+++ PROVIDED ENTRIES

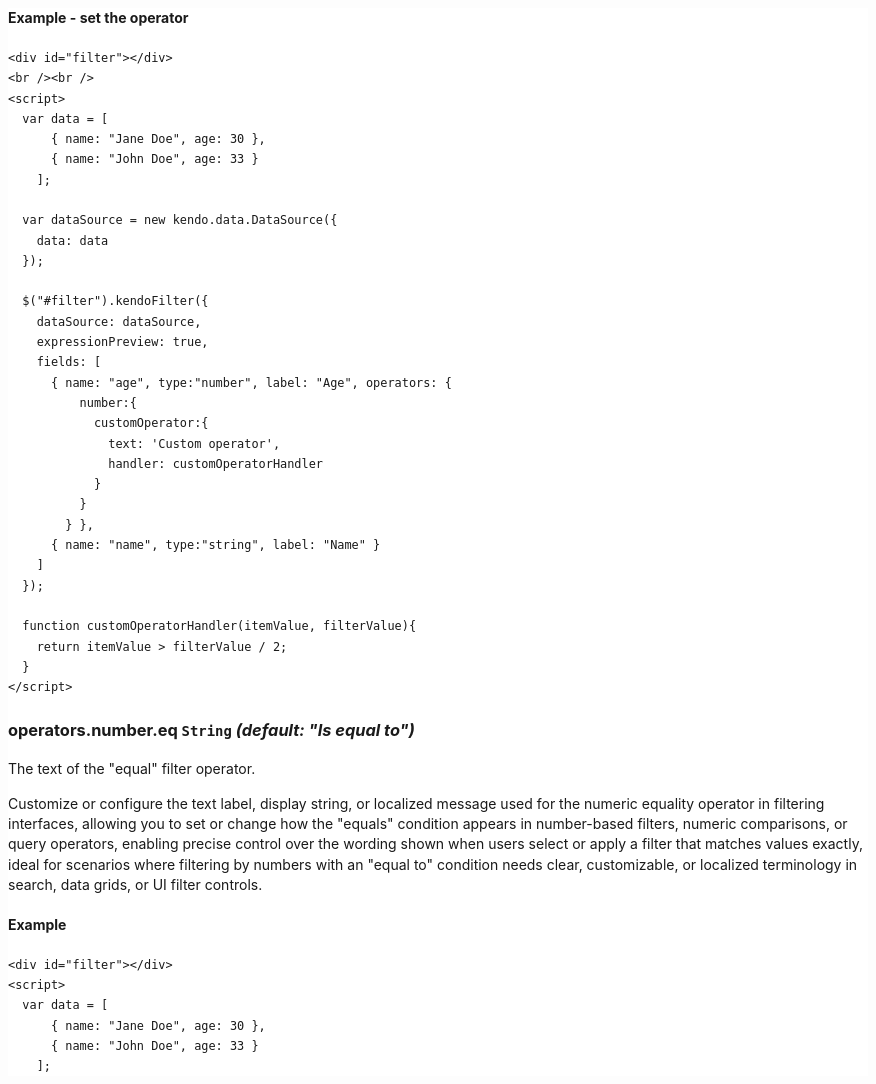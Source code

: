 #### Example - set the operator

    <div id="filter"></div>
    <br /><br />
    <script>
      var data = [
          { name: "Jane Doe", age: 30 },
          { name: "John Doe", age: 33 }
        ];

      var dataSource = new kendo.data.DataSource({
      	data: data
      });

      $("#filter").kendoFilter({
      	dataSource: dataSource,
        expressionPreview: true,
        fields: [
          { name: "age", type:"number", label: "Age", operators: {
              number:{
                customOperator:{
                  text: 'Custom operator',
                  handler: customOperatorHandler
                }
              }
            } },
          { name: "name", type:"string", label: "Name" }
        ]
      });

      function customOperatorHandler(itemValue, filterValue){
        return itemValue > filterValue / 2;
      }
    </script>

### operators.number.eq `String` *(default: "Is equal to")*

The text of the "equal" filter operator.


<div class="meta-api-description">
Customize or configure the text label, display string, or localized message used for the numeric equality operator in filtering interfaces, allowing you to set or change how the "equals" condition appears in number-based filters, numeric comparisons, or query operators, enabling precise control over the wording shown when users select or apply a filter that matches values exactly, ideal for scenarios where filtering by numbers with an "equal to" condition needs clear, customizable, or localized terminology in search, data grids, or UI filter controls.
</div>

#### Example

    <div id="filter"></div>
    <script>
      var data = [
          { name: "Jane Doe", age: 30 },
          { name: "John Doe", age: 33 }
        ];
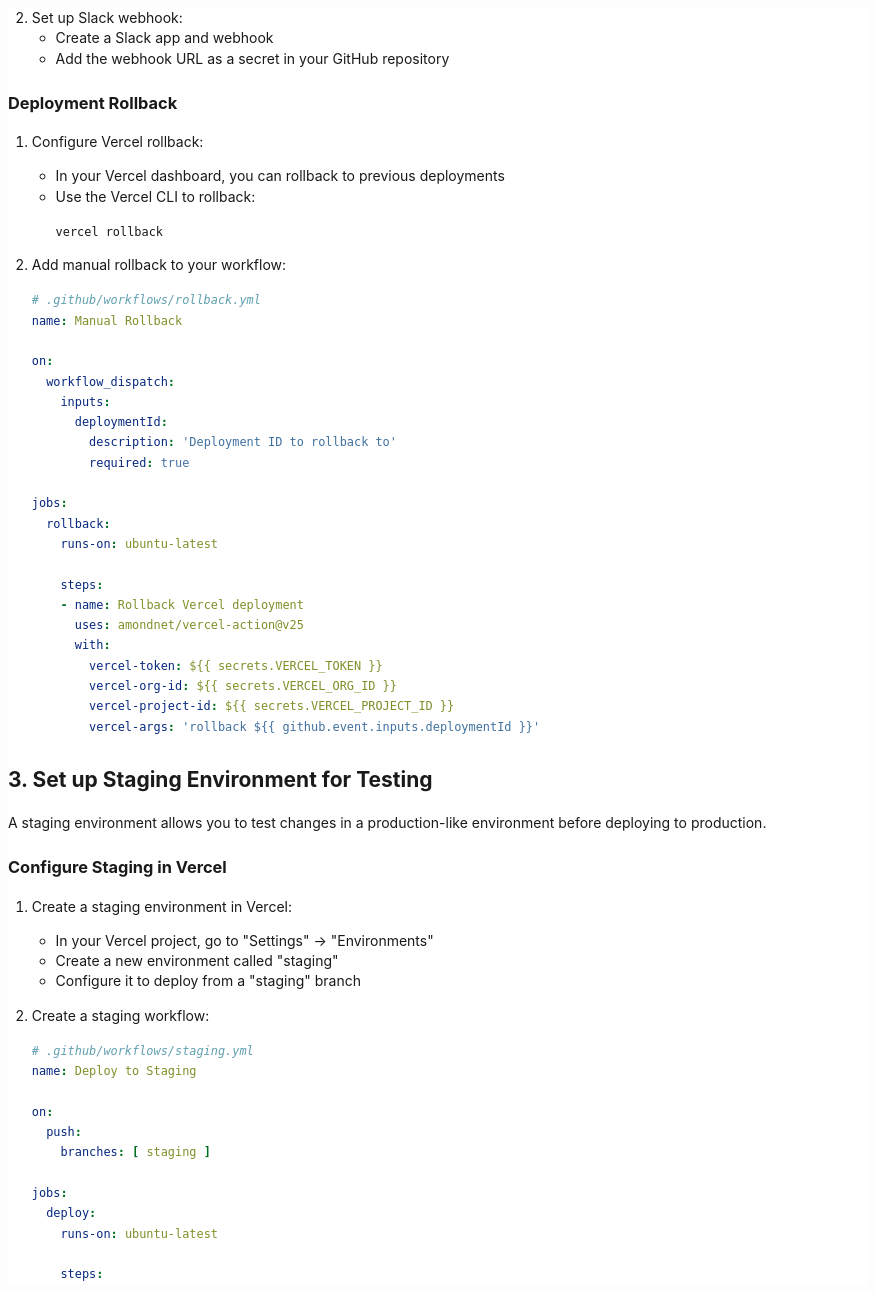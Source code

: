2. Set up Slack webhook:
   - Create a Slack app and webhook
   - Add the webhook URL as a secret in your GitHub repository

### Deployment Rollback

1. Configure Vercel rollback:
   - In your Vercel dashboard, you can rollback to previous deployments
   - Use the Vercel CLI to rollback:
     ```bash
     vercel rollback
     ```

2. Add manual rollback to your workflow:
   ```yaml
   # .github/workflows/rollback.yml
   name: Manual Rollback
   
   on:
     workflow_dispatch:
       inputs:
         deploymentId:
           description: 'Deployment ID to rollback to'
           required: true
   
   jobs:
     rollback:
       runs-on: ubuntu-latest
       
       steps:
       - name: Rollback Vercel deployment
         uses: amondnet/vercel-action@v25
         with:
           vercel-token: ${{ secrets.VERCEL_TOKEN }}
           vercel-org-id: ${{ secrets.VERCEL_ORG_ID }}
           vercel-project-id: ${{ secrets.VERCEL_PROJECT_ID }}
           vercel-args: 'rollback ${{ github.event.inputs.deploymentId }}'
   ```

## 3. Set up Staging Environment for Testing

A staging environment allows you to test changes in a production-like environment before deploying to production.

### Configure Staging in Vercel

1. Create a staging environment in Vercel:
   - In your Vercel project, go to "Settings" → "Environments"
   - Create a new environment called "staging"
   - Configure it to deploy from a "staging" branch

2. Create a staging workflow:
   ```yaml
   # .github/workflows/staging.yml
   name: Deploy to Staging
   
   on:
     push:
       branches: [ staging ]
   
   jobs:
     deploy:
       runs-on: ubuntu-latest
       
       steps:
   ```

++++++

> _WORK REQUIRED_:
Write out every entry above exactly, minus the pictures.

> _ANSWER AREA_:
Source code

: #### Example - set the operator

    <div id="filter"></div>
    <br /><br />
    <script>
      var data = [
          { name: "Jane Doe", age: 30 },
          { name: "John Doe", age: 33 }
        ];

      var dataSource = new kendo.data.DataSource({
      	data: data
      });

      $("#filter").kendoFilter({
      	dataSource: dataSource,
        expressionPreview: true,
        fields: [
          { name: "age", type:"number", label: "Age", operators: {
              number:{
                customOperator:{
                  text: 'Custom operator',
                  handler: customOperatorHandler
                }
              }
            } },
          { name: "name", type:"string", label: "Name" }
        ]
      });

      function customOperatorHandler(itemValue, filterValue){
        return itemValue > filterValue / 2;
      }
    </script>

### operators.number.eq `String` *(default: "Is equal to")*

The text of the "equal" filter operator.


<div class="meta-api-description">
Customize or configure the text label, display string, or localized message used for the numeric equality operator in filtering interfaces, allowing you to set or change how the "equals" condition appears in number-based filters, numeric comparisons, or query operators, enabling precise control over the wording shown when users select or apply a filter that matches values exactly, ideal for scenarios where filtering by numbers with an "equal to" condition needs clear, customizable, or localized terminology in search, data grids, or UI filter controls.
</div>

#### Example

    <div id="filter"></div>
    <script>
      var data = [
          { name: "Jane Doe", age: 30 },
          { name: "John Doe", age: 33 }
        ];
Source code

:2. Set up Slack webhook:
   - Create a Slack app and webhook
   - Add the webhook URL as a secret in your GitHub repository

### Deployment Rollback

1. Configure Vercel rollback:
   - In your Vercel dashboard, you can rollback to previous deployments
   - Use the Vercel CLI to rollback:
     ```bash
     vercel rollback
     ```

2. Add manual rollback to your workflow:
   ```yaml
   # .github/workflows/rollback.yml
   name: Manual Rollback
   
   on:
     workflow_dispatch:
       inputs:
         deploymentId:
           description: 'Deployment ID to rollback to'
           required: true
   
   jobs:
     rollback:
       runs-on: ubuntu-latest
       
       steps:
       - name: Rollback Vercel deployment
         uses: amondnet/vercel-action@v25
         with:
           vercel-token: ${{ secrets.VERCEL_TOKEN }}
           vercel-org-id: ${{ secrets.VERCEL_ORG_ID }}
           vercel-project-id: ${{ secrets.VERCEL_PROJECT_ID }}
           vercel-args: 'rollback ${{ github.event.inputs.deploymentId }}'
   ```

## 3. Set up Staging Environment for Testing

A staging environment allows you to test changes in a production-like environment before deploying to production.

### Configure Staging in Vercel

1. Create a staging environment in Vercel:
   - In your Vercel project, go to "Settings" → "Environments"
   - Create a new environment called "staging"
   - Configure it to deploy from a "staging" branch

2. Create a staging workflow:
   ```yaml
   # .github/workflows/staging.yml
   name: Deploy to Staging
   
   on:
     push:
       branches: [ staging ]
   
   jobs:
     deploy:
       runs-on: ubuntu-latest
       
       steps:
   ```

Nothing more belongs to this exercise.